### [Assigned task]
Return all entries word for word, but drop any images.

(Exercise material begins)

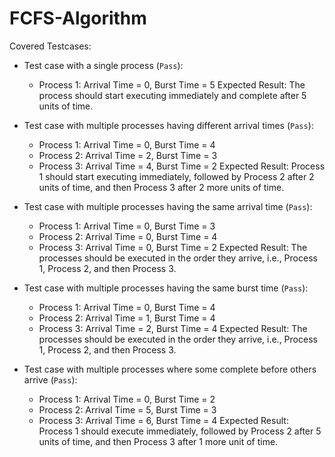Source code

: # FCFS-Algorithm

Covered Testcases:

 - Test case with a single process (``Pass``):
    - Process 1: Arrival Time = 0, Burst Time = 5
   Expected Result: The process should start executing immediately and complete after 5 units of time.

 - Test case with multiple processes having different arrival times (``Pass``):
    - Process 1: Arrival Time = 0, Burst Time = 4
    - Process 2: Arrival Time = 2, Burst Time = 3
    - Process 3: Arrival Time = 4, Burst Time = 2
   Expected Result: Process 1 should start executing immediately, followed by Process 2 after 2 units of time, and then Process 3 after 2 more units of time.

 - Test case with multiple processes having the same arrival time (``Pass``):
    - Process 1: Arrival Time = 0, Burst Time = 3
    - Process 2: Arrival Time = 0, Burst Time = 4
    - Process 3: Arrival Time = 0, Burst Time = 2
   Expected Result: The processes should be executed in the order they arrive, i.e., Process 1, Process 2, and then Process 3.

 - Test case with multiple processes having the same burst time (``Pass``):
    - Process 1: Arrival Time = 0, Burst Time = 4
    - Process 2: Arrival Time = 1, Burst Time = 4
    - Process 3: Arrival Time = 2, Burst Time = 4
   Expected Result: The processes should be executed in the order they arrive, i.e., Process 1, Process 2, and then Process 3.

 - Test case with multiple processes where some complete before others arrive (``Pass``):
    - Process 1: Arrival Time = 0, Burst Time = 2
    - Process 2: Arrival Time = 5, Burst Time = 3
    - Process 3: Arrival Time = 6, Burst Time = 4
   Expected Result: Process 1 should execute immediately, followed by Process 2 after 5 units of time, and then Process 3 after 1 more unit of time.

(Exercise material ends)

### [Written solution]
Source code

: # FCFS-Algorithm

Covered Testcases:

 - Test case with a single process (``Pass``):
    - Process 1: Arrival Time = 0, Burst Time = 5
   Expected Result: The process should start executing immediately and complete after 5 units of time.

 - Test case with multiple processes having different arrival times (``Pass``):
    - Process 1: Arrival Time = 0, Burst Time = 4
    - Process 2: Arrival Time = 2, Burst Time = 3
    - Process 3: Arrival Time = 4, Burst Time = 2
   Expected Result: Process 1 should start executing immediately, followed by Process 2 after 2 units of time, and then Process 3 after 2 more units of time.

 - Test case with multiple processes having the same arrival time (``Pass``):
    - Process 1: Arrival Time = 0, Burst Time = 3
    - Process 2: Arrival Time = 0, Burst Time = 4
    - Process 3: Arrival Time = 0, Burst Time = 2
   Expected Result: The processes should be executed in the order they arrive, i.e., Process 1, Process 2, and then Process 3.

 - Test case with multiple processes having the same burst time (``Pass``):
    - Process 1: Arrival Time = 0, Burst Time = 4
    - Process 2: Arrival Time = 1, Burst Time = 4
    - Process 3: Arrival Time = 2, Burst Time = 4
   Expected Result: The processes should be executed in the order they arrive, i.e., Process 1, Process 2, and then Process 3.

 - Test case with multiple processes where some complete before others arrive (``Pass``):
    - Process 1: Arrival Time = 0, Burst Time = 2
    - Process 2: Arrival Time = 5, Burst Time = 3
    - Process 3: Arrival Time = 6, Burst Time = 4
   Expected Result: Process 1 should execute immediately, followed by Process 2 after 5 units of time, and then Process 3 after 1 more unit of time.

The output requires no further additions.